Lo studio è stato finanziato dalla NOAA National Estuarine Research Reserve  e oer realizzarlo e documentare come i maiali selvatici influenzano le paludi nel sud-est degli Stati Uniti, i ricercatori  hanno utilizzato una combinazione di esperimenti e rilievi sul campo, con droni e modelli matematici. Gran parte della loro ricerca è stata condotta nella Sapelo Island National Estuarine Research Reserve, dove nel 2012 hanno osservato per la prima volta gli impatti dei maiali selvatici nelle paludi dopo un’intensa siccità durata più di due anni.

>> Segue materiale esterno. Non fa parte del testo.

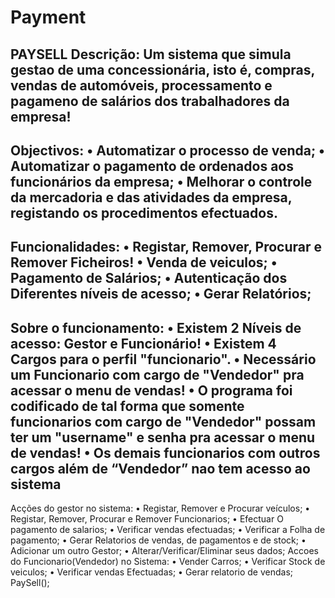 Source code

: # Payment
PAYSELL
Descrição:
Um sistema que simula gestao de uma concessionária, isto é, compras, vendas de automóveis,
processamento e pagameno de salários dos trabalhadores da empresa!
-----------------------------------------------------------------------------------------------------------------
Objectivos:
• Automatizar o processo de venda;
• Automatizar o pagamento de ordenados aos funcionários da empresa;
• Melhorar o controle da mercadoria e das atividades da empresa, registando os
procedimentos efectuados.
------------------------------------------------------------------------------------------------------------------
Funcionalidades:
• Registar, Remover, Procurar e Remover Ficheiros!
• Venda de veiculos;
• Pagamento de Salários;
• Autenticação dos Diferentes níveis de acesso;
• Gerar Relatórios;
-----------------------------------------------------------------------------------------------------------------
Sobre o funcionamento:
• Existem 2 Níveis de acesso: Gestor e Funcionário!
• Existem 4 Cargos para o perfil "funcionario".
• Necessário um Funcionario com cargo de "Vendedor" pra acessar o menu de vendas!
• O programa foi codificado de tal forma que somente funcionarios com cargo de
"Vendedor" possam ter um "username" e senha pra acessar o menu de vendas!
• Os demais funcionarios com outros cargos além de “Vendedor” nao tem acesso ao
sistema
------------------------------------------------------------------------------------------------------------------
Acções do gestor no sistema:
• Registar, Remover e Procurar veículos;
• Registar, Remover, Procurar e Remover Funcionarios;
• Efectuar O pagamento de salarios;
• Verificar vendas efectuadas;
• Verificar a Folha de pagamento;
• Gerar Relatorios de vendas, de pagamentos e de stock;
• Adicionar um outro Gestor;
• Alterar/Verificar/Eliminar seus dados;
Accoes do Funcionario(Vendedor) no Sistema:
• Vender Carros;
• Verificar Stock de veiculos;
• Verificar vendas Efectuadas;
• Gerar relatorio de vendas;
PaySell();
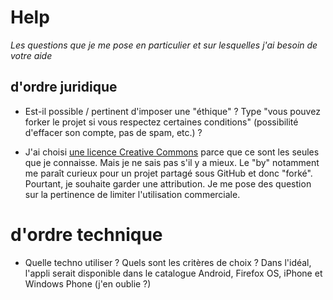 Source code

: # Help

_Les questions que je me pose en particulier et sur lesquelles j'ai besoin de votre aide_

[LicenceChoisie]: https://github.com/DelphineM/SpoiledPeople/blob/master/LICENSE.md

## d'ordre juridique

- Est-il possible / pertinent d'imposer une "éthique" ? Type "vous pouvez forker le projet si vous respectez certaines conditions" (possibilité d'effacer son compte, pas de spam, etc.) ?

- J'ai choisi [une licence Creative Commons][LicenceChoisie] parce que ce sont les seules que je connaisse. Mais je ne sais pas s'il y a mieux. Le "by" notamment me paraît curieux pour un projet partagé sous GitHub et donc "forké". Pourtant, je souhaite garder une attribution. 
 Je me pose des question sur la pertinence de limiter l'utilisation commerciale. 
 
# d'ordre technique

- Quelle techno utiliser ? Quels sont les critères de choix ?
 Dans l'idéal, l'appli serait disponible dans le catalogue Android, Firefox OS, iPhone et Windows Phone (j'en oublie ?)
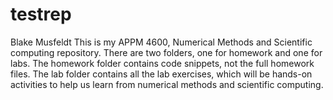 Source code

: ﻿# testrep
Blake Musfeldt 
This is my APPM 4600, Numerical Methods and Scientific computing repository. There are two folders, one for homework and one for labs. The homework folder contains code snippets, not the full homework files. The lab folder contains all the lab exercises, which will be hands-on activities to help us learn from numerical methods and scientific computing.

Hensel evidenzia che «Di solito, la siccità costringe l’erba palustre a ritirarsi nelle zone ricche di cozze e, quando le condizioni di siccità si attenuano, quelle zone formano i nuclei per una rapida ripresa post-siccità. Tuttavia, dalle immagini dei droni abbiamo visto che alcune paludi semplicemente non si stavano riprendendo, e questo perché quelle paludi erano state invase da maiali selvatici che prendevano di mira specificamente a quelle stesse aree ricche di cozze».

Esperimenti sul campo a lungo termine hanno dimostrato che «Il tasso di recupero post-siccità di queste erbe era tre volte più lento nei siti in cui erano presenti i maiali. Molti dei siti avevano ancora ampie distese di vegetazione irregolare anni dopo la fine della siccità». Silliman aggiunge; «Se le cozze non ritornano, o se lo fanno ma i maiali continuano a esaurirle, la palude potrebbe rimanere irregolare e disturbata per sempre».

E Hansel pone un tema che è motivo di discussione anche in Italia, soprattutto nelle isole e nelle aree ecologicamente sensibili invase dai cinghiali introdotti dai cacciatori: «Senza un’eradicazione totale dei maiali selvatici o la reintroduzione dei loro predatori naturali, le interazioni positive che hanno mantenuto le paludi sudorientali finora resilienti ai cambiamenti climatici non saranno più in grado di tenere il passo. Tutti gli ecosistemi costieri nel sud-est sono ora minacciati perché il numero di maiali selvatici sta esplodendo in tutta la regione. Entro il 2025 sono previste popolazioni di suini stabili in ogni contea lungo il Golfo del Messico e le coste atlantiche».

Silliman conclude: «Questa scoperta evidenzia un territorio  costiero mutevole che è più frequentemente modellato da grandi organismi che hanno ruoli unici negli habitat marini».